* **Document images with source code**
▬▬▬

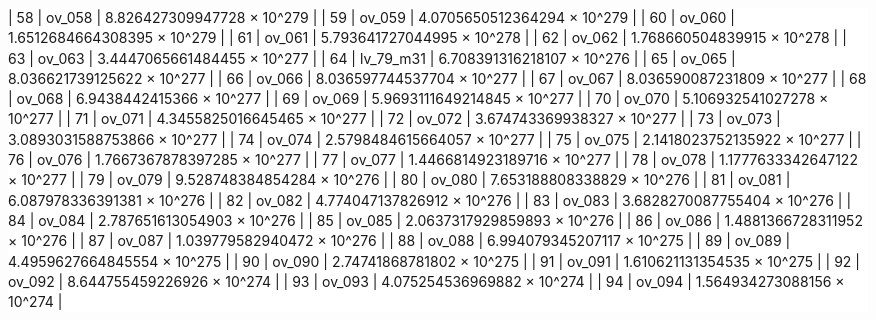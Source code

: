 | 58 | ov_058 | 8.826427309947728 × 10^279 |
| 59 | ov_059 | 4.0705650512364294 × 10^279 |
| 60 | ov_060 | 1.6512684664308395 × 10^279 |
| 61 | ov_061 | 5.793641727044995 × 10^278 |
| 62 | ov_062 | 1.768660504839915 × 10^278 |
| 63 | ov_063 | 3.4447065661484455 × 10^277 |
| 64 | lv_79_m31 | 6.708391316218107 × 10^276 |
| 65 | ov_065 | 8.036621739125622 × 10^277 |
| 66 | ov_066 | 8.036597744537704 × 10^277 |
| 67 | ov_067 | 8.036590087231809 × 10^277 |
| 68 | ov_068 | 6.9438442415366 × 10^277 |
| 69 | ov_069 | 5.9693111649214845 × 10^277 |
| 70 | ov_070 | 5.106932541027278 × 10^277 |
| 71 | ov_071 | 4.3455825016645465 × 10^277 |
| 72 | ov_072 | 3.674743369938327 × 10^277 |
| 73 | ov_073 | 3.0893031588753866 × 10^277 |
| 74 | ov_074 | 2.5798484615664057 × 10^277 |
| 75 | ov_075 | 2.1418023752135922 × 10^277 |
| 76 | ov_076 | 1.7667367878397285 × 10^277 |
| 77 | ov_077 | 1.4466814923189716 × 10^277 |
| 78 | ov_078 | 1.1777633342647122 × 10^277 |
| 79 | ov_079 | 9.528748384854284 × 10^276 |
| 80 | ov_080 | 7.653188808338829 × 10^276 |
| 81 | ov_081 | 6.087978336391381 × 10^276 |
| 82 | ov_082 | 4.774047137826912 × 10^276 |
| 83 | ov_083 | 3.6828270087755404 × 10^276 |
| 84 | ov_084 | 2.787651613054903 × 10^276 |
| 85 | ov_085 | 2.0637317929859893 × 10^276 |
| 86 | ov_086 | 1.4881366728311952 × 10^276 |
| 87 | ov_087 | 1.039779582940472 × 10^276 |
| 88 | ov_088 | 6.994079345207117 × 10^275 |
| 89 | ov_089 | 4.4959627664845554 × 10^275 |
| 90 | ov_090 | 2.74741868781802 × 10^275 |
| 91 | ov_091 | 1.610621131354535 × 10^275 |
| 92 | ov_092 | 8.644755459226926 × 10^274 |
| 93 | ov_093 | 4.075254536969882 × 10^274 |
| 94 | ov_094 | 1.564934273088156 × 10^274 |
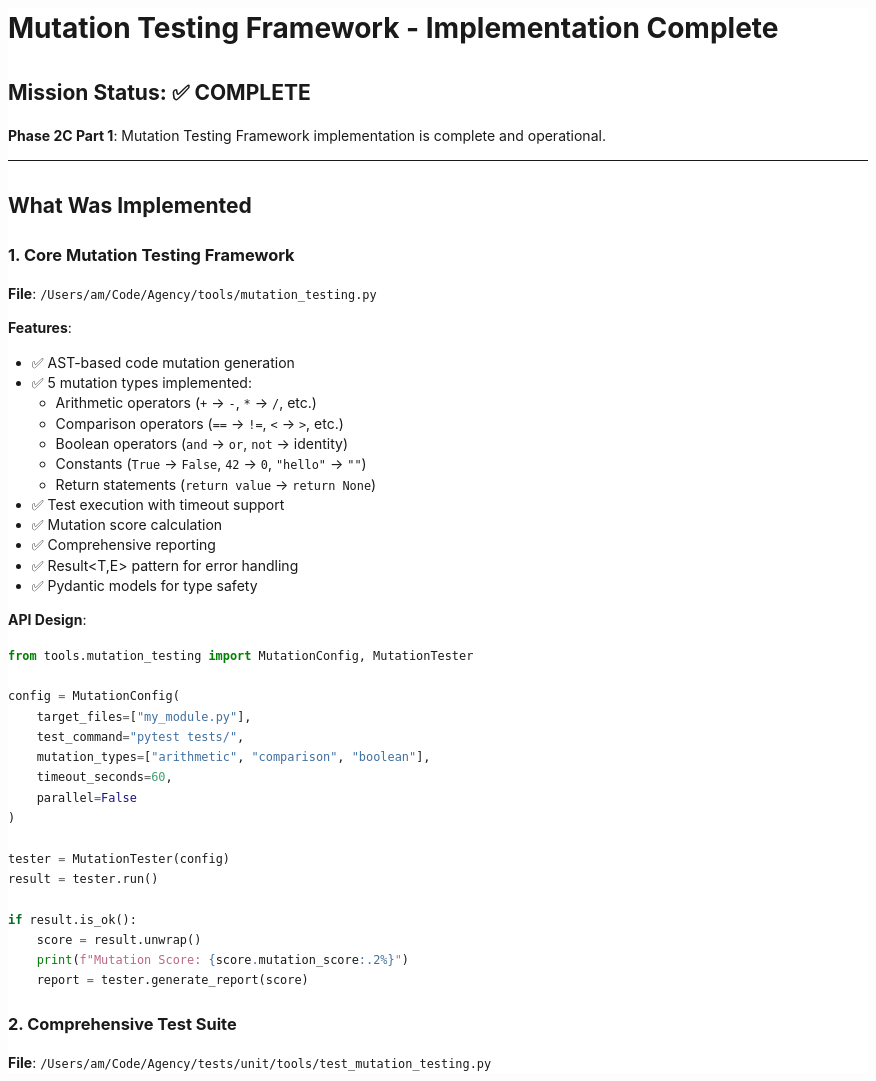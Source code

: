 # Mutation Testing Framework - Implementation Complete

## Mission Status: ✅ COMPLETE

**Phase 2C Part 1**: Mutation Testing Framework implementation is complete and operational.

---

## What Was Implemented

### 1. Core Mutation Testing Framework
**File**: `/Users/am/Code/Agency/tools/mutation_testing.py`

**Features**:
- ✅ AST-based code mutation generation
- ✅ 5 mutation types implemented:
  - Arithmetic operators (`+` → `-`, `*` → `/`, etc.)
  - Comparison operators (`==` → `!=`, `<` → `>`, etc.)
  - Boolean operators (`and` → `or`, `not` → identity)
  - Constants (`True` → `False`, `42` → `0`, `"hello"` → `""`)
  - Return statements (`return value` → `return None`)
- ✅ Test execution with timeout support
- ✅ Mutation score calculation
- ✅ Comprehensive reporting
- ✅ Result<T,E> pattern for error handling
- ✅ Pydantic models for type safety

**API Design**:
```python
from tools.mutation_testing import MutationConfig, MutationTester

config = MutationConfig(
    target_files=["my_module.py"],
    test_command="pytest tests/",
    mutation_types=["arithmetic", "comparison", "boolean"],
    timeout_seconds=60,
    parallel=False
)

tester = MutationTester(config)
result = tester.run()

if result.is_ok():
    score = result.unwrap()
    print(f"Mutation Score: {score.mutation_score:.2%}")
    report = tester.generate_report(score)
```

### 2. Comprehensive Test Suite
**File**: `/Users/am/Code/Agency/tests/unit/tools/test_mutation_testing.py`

▬▬▬

* **THE PROBLEM**
If a line in the records above contains "Comprehensive", copy that line.

* **SOLUTION TO THIS PROBLEM**
- ✅ Comprehensive reporting
### 2. Comprehensive Test Suite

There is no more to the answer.